First solve the associated homogeneous equation

\(y''+2y'+3y=0\).

The auxiliary equation is

\(m^2+2m+3=0\).

So

\(m=\frac{-2\pm\sqrt{4-12}}{2}=-1\pm i\sqrt{2}\).

Hence the complementary function is

\(y_c=\mathrm{e}^{-x}\big(A\cos(\sqrt{2}x)+B\sin(\sqrt{2}x)\big)\).

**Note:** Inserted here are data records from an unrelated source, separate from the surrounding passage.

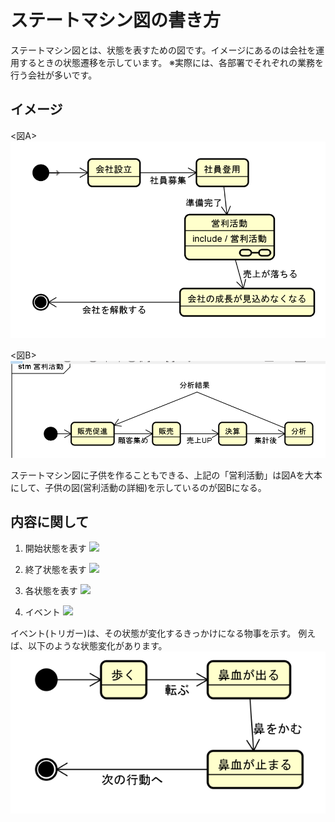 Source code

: # ステートマシン図の書き方
ステートマシン図とは、状態を表すための図です。イメージにあるのは会社を運用するときの状態遷移を示しています。
※実際には、各部署でそれぞれの業務を行う会社が多いです。

## イメージ
<図A>
![image1](./img/StateMachine1.png)


<図B>
![image2](./img/StateMachine2.png)

ステートマシン図に子供を作ることもできる、上記の「営利活動」は図Aを大本にして、子供の図(営利活動の詳細)を示しているのが図Bになる。


## 内容に関して
1. 開始状態を表す
  ![](ST_start.png)

2. 終了状態を表す
  ![](ST_start.png)

3. 各状態を表す
  ![](ST_state.png)

4. イベント
  ![](ST_event.png)

イベント(トリガー)は、その状態が変化するきっかけになる物事を示す。
例えば、以下のような状態変化があります。
![鼻血](./img/ST_sample1.png)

For a particular integral, try

\(y_p=px^2+qx+r\).

Then

\(y_p'=2px+q\),

\(y_p''=2p\).

Substituting gives

\(2p+2(2px+q)+3(px^2+qx+r)=27x^2\).

So

\(3px^2+(4p+3q)x+(2p+2q+3r)=27x^2\).

Equating coefficients:

\(3p=27\), \(4p+3q=0\), \(2p+2q+3r=0\).

Hence

\(p=9\), \(q=-12\), \(r=2\).

So the general solution is

\(y=\mathrm{e}^{-x}\big(A\cos(\sqrt{2}x)+B\sin(\sqrt{2}x)\big)+9x^2-12x+2\).

Now use the conditions.

When \(x=0\), \(y=2\):

\(2=A+2\), so \(A=0\).

Differentiate:

\(y'=\mathrm{e}^{-x}\big(-\sqrt{2}A\sin(\sqrt{2}x)+\sqrt{2}B\cos(\sqrt{2}x)\big)-\mathrm{e}^{-x}\big(A\cos(\sqrt{2}x)+B\sin(\sqrt{2}x)\big)+18x-12\).

When \(x=0\), \(y'=-8\):

\(-8=\sqrt{2}B-A-12\).

Since \(A=0\),

\(\sqrt{2}B=4\Rightarrow B=2\sqrt{2}\).

Therefore the required particular solution is

\(y=2\sqrt{2}\,\mathrm{e}^{-x}\sin(\sqrt{2}x)+9x^2-12x+2\).